L'autre jour je disais à un ami qu'on avait de beaux meubles. Qu'est ce qui m'a pris de dire ça? ce sont des beaux meubles pour moi, parce que esthétiquement ils me plaisent (d'autres les trouvent moches), je les aime, mais ils ne valent rien en dehors de la conscience aiguë que j'ai d'avoir une chance folle.
Parce que je suis à l'abri du froid.
Ils ne valent rien contre la possibilité d'aller chaque jour faire un tour à la mer.
Et de pouvoir rentrer faire un thé, ou un café.
Je m'en suis voulue de dire ça. Quelle prétention! Je t'en foutrais des beaux meubles!
Je m'assois dans la cuisine, le jardin est sous un rayon de soleil hivernal, il brille.
J'ai.

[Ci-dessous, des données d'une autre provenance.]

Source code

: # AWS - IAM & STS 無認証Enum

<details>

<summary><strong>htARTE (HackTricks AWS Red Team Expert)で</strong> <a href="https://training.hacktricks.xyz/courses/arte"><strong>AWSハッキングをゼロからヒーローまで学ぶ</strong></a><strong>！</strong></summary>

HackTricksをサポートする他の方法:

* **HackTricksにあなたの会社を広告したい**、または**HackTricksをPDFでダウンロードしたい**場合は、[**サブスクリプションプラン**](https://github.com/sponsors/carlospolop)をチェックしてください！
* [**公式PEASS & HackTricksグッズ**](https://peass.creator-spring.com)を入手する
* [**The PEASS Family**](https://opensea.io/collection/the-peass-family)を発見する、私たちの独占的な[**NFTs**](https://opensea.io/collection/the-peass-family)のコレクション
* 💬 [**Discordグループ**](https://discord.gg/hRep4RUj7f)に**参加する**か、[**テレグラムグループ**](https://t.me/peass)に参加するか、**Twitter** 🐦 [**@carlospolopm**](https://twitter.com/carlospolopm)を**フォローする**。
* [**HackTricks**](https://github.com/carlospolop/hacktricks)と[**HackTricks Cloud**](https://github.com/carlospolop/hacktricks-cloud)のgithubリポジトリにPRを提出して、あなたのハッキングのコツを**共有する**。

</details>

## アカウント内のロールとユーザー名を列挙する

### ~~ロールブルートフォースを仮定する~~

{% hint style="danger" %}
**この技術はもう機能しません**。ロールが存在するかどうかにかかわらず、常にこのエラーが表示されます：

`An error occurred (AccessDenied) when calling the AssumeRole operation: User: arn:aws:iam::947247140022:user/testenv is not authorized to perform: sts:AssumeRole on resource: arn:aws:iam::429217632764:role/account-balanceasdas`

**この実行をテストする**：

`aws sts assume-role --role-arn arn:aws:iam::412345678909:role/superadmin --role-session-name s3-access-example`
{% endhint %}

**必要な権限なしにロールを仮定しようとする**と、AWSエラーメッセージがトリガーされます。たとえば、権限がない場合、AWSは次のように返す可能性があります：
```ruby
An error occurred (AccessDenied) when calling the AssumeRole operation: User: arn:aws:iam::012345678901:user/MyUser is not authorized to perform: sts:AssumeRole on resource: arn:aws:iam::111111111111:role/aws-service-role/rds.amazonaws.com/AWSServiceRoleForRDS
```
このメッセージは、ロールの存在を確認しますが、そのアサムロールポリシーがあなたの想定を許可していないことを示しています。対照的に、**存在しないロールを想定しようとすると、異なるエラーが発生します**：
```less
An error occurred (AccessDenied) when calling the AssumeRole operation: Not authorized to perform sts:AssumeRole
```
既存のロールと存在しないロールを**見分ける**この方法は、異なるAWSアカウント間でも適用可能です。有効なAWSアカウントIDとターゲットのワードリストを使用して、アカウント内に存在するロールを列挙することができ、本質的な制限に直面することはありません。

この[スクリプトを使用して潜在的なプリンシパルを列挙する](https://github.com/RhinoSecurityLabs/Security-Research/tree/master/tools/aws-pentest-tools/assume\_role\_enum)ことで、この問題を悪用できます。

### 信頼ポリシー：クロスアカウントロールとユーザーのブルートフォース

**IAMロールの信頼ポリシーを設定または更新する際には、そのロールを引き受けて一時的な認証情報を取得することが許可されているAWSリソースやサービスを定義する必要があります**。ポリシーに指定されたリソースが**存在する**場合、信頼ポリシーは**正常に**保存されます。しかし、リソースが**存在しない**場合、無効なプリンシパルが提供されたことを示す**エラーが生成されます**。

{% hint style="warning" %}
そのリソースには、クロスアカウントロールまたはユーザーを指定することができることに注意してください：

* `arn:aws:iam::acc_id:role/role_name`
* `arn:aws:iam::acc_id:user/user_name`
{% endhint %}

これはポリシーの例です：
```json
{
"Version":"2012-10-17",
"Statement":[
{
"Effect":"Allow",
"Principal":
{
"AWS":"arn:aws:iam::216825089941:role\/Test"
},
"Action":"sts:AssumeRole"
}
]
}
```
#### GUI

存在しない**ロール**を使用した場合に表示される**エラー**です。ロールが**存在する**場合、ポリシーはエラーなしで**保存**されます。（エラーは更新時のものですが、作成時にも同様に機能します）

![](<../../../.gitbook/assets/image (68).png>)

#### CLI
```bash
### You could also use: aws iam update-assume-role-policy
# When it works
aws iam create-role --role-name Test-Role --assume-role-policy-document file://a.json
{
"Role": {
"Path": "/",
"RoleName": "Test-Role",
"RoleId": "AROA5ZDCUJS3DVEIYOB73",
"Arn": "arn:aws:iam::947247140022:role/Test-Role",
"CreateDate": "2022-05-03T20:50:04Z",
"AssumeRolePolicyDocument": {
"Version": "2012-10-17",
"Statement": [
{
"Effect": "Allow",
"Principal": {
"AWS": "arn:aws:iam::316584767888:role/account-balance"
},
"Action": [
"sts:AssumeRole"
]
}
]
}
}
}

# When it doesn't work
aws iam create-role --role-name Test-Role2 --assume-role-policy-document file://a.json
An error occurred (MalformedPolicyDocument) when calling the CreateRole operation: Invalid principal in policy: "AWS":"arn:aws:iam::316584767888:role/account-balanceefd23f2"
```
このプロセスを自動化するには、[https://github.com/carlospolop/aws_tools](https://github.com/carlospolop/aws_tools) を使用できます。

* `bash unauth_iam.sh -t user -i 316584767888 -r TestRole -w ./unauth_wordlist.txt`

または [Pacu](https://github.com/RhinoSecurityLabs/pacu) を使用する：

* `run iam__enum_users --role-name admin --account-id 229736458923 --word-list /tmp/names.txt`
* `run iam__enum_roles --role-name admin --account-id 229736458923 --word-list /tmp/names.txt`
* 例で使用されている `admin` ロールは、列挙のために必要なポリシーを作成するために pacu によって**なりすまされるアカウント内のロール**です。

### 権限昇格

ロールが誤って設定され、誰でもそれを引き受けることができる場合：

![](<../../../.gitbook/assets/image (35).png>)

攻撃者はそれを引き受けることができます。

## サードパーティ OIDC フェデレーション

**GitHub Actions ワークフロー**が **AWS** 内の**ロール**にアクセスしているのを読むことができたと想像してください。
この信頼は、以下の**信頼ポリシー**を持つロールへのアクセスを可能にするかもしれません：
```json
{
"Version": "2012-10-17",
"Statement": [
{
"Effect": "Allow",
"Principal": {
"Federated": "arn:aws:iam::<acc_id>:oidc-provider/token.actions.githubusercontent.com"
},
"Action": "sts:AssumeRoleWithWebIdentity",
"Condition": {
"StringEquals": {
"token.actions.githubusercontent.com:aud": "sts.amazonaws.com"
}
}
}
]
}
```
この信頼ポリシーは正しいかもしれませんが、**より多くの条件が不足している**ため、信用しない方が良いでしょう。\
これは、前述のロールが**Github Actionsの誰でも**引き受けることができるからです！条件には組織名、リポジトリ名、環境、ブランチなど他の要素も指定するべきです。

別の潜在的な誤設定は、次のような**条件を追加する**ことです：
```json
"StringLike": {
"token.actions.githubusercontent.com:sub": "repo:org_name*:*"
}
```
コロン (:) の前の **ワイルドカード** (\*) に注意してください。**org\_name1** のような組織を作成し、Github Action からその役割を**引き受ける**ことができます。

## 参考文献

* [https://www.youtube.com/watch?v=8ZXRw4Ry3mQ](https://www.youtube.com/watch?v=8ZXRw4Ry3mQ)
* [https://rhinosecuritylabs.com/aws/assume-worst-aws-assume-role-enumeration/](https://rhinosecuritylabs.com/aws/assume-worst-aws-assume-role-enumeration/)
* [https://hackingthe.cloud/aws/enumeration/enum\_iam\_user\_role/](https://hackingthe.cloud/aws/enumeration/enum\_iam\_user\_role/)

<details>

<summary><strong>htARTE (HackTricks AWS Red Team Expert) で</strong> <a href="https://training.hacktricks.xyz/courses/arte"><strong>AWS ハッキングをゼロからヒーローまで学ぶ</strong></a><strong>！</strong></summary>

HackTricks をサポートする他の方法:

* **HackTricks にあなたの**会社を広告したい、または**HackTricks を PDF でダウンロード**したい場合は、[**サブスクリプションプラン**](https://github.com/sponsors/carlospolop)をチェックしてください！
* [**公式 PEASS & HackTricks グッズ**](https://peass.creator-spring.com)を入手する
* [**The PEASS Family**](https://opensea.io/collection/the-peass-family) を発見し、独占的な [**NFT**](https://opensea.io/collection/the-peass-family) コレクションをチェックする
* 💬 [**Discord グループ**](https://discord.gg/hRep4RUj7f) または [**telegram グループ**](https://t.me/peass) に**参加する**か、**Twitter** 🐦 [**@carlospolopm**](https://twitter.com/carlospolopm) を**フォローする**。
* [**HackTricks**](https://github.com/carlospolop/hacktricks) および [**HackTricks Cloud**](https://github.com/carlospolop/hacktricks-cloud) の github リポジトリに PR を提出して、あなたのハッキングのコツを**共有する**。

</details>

Je possède, la belle affaire! Je suis presque propriétaire. Je mange tous les jours.
Mais qu'est ce que ce serait si j'étais seule à en profiter?
Est-ce que j'étais moins heureuse avant assise dans mes fauteuils pourris? Ou bien dans un salon fait de bric et de broc? Je sais bien que non. Je m'embourgeoise, je me bobo-ïse.
Mais même si une légère culpabilité me traverse quand je pense aux autres, j'assume aussi, parce qu'on a fait des choix. On ne part pas en vacances (c'est en passe de devenir un mensonge, ça, puisqu'on est en train de s'en organiser), on se serre la ceinture, et puis on a "hérité", aussi.
On a des fauteuils, c'est pour que les amis s'y posent. On a un toit, il faut se battre pour le garder, on a toujours cette angoisse.
On a une maison, un toit, un abri, un chez-nous.
J'aurais voulu ne pas avoir à me poser ces questions. Que tout le monde puisse avoir un toit me semble évident. C'est la trêve hivernale, un minimum quoi.
Et peu importent les meubles, une chaise pour prendre un café avec quelqu'un avec qui on passerait des heures à causer, c'est ça l'essentiel.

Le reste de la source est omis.